Following several years of roasting for wholesale and direct-to-consumer buyers, Los Angeles-based Heavy Water Coffee Roasters recently waded into retail coffee service.
The coffee company opened shop last month inside a former two-car garage, where the salmon exterior gives way to a cheery blue and off-white interior that recalls the colors of the nearby Dodger Stadium.
“Some of my early, core memories are my grandpa wearing all the Dodgers gear, the hat and the warm-up jacket, and he would sit in the kitchen and drink hot coffee in the middle of summer. I always thought it was so weird,” Heavy Water Founder Tim Riley recently told Daily Coffee News. “He used to carry around this little blue Dodgers bat and swing it at us when we would come in the kitchen, like, ‘No ensucies la cocina! Don’t get the kitchen dirty.'”
The layout of the 170-square-foot former car garage in central L.A.’s Victor Heights district draws inspiration from similarly tight coffee spaces of Japan that Riley visited during recent travels.
“The efficiency in square footage usage was so impressive,” said Riley. “It made me feel like 170 square feet was plenty of space.”
Locally handmade ceramic cups and pendant lights match the colors of the shop. A floating white oak bar and shelving are designed to give the space an elevated look without feeling sterile.
The shop is nestled within a burgeoning culinary hub, where multiple restaurants will soon share seating in a common interior courtyard. A burger joint and a bakery are among the businesses moving into the block, where Heavy Water and Korean restaurant Perilla are already up and running.
While the shop is a first for Heavy Water, it’s also a return to form for Riley, who honed his coffee palate over several years as a barista at former L.A. coffee hot spot Handsome Coffee Roasters. Riley stayed aboard with Handsome as it transitioned into a Blue Bottle location, and later worked at a Coffee Commissary location prior to entering roasting.
The Dodger blue Slayer Steam EP espresso machine, high-end prosumer single-dose grinder by Kafatek and other equipment on the Heavy Water bar reflect a balance of quality with a fun and engaging workplace.
“Whatever barista is working when a customer comes through Heavy Water, they are the face of Heavy Water, so I am trying to make sure that that person is taken care of, that we’re paying them a fair wage and providing an environment where they’re comfortable,” said Riley. “I am trying to do right by the people that I work with in that capacity, because I wish somebody did that for me.”
The focus on people is complemented by a deep focus on the product at hand, beginning with the roasted coffee.
“I noticed a trend in the Los Angeles coffee scene: When some multiroaster shops switched to roasting their own coffee, the quality of their drinks inevitably dipped,” said Riley. “That happened multiple times with different shops all over the city. That really struck a chord with me, to be like, ‘Okay, if I ever do a cafe, I’m going to focus on the product first, and make sure that I have this thing dialed in before I try to open up a storefront.'”

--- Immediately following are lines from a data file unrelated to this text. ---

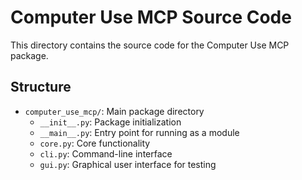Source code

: # Computer Use MCP Source Code

This directory contains the source code for the Computer Use MCP package.

## Structure

- `computer_use_mcp/`: Main package directory
  - `__init__.py`: Package initialization
  - `__main__.py`: Entry point for running as a module
  - `core.py`: Core functionality
  - `cli.py`: Command-line interface
  - `gui.py`: Graphical user interface for testing

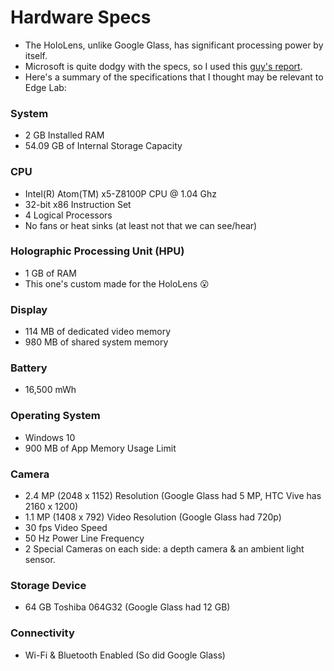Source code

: # Hardware Specs
* The HoloLens, unlike Google Glass, has significant processing power by itself.
* Microsoft is quite dodgy with the specs, so I used this [guy's report](https://buildhololens.com/2016/05/04/detailed-hololens-hardware-specs/).
* Here's a summary of the specifications that I thought may be relevant to Edge Lab:

### System
* 2 GB Installed RAM
* 54.09 GB of Internal Storage Capacity
### CPU
* Intel(R) Atom(TM) x5-Z8100P CPU @ 1.04 Ghz
* 32-bit x86 Instruction Set
* 4 Logical Processors
* No fans or heat sinks (at least not that we can see/hear)
### Holographic Processing Unit (HPU)
* 1 GB of RAM
* This one's custom made for the HoloLens :open_mouth:
### Display
* 114 MB of dedicated video memory
* 980 MB of shared system memory
### Battery
* 16,500 mWh
### Operating System
* Windows 10
* 900 MB of App Memory Usage Limit
### Camera
* 2.4 MP (2048 x 1152) Resolution (Google Glass had 5 MP, HTC Vive has 2160 x 1200)
* 1.1 MP (1408 x  792) Video Resolution (Google Glass had 720p)
* 30 fps Video Speed
* 50 Hz Power Line Frequency
* 2 Special Cameras on each side: a depth camera & an ambient light sensor. 
### Storage Device
* 64 GB Toshiba 064G32 (Google Glass had 12 GB)
### Connectivity
* Wi-Fi & Bluetooth Enabled (So did Google Glass)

Riley roasts for Heavy Water on a Probat L12 machine owned by Black Stallion Coffee in nearby San Gabriel. Green coffees are purchased either directly from growers, or through importers such as Falcon Coffees, Paramo Trading, Hacea Coffee Source and others.
“One of my favorite things about being a roaster is the connection to the working class of other countries,” said Riley. “My philosophy when roasting is to showcase the work the producer has done. Honestly, I would like to have as little fingerprint on the coffee as possible.”
Heavy Water held a grand opening on July 1, with live music, food prepared on site by L.A. chef Jesse Furman and a steady stream of new customers.
“I’m so grateful and thankful for everyone who’s been coming out. It’s terrifying opening up a business, and on top of that my wife and I just had our first child in March,” said Riley. “I have some big plans to open up a roastery somewhere in the Ventura/Santa Barbara area one day, but right now I’m just going to focus on serving the community good coffee and being a good dad.”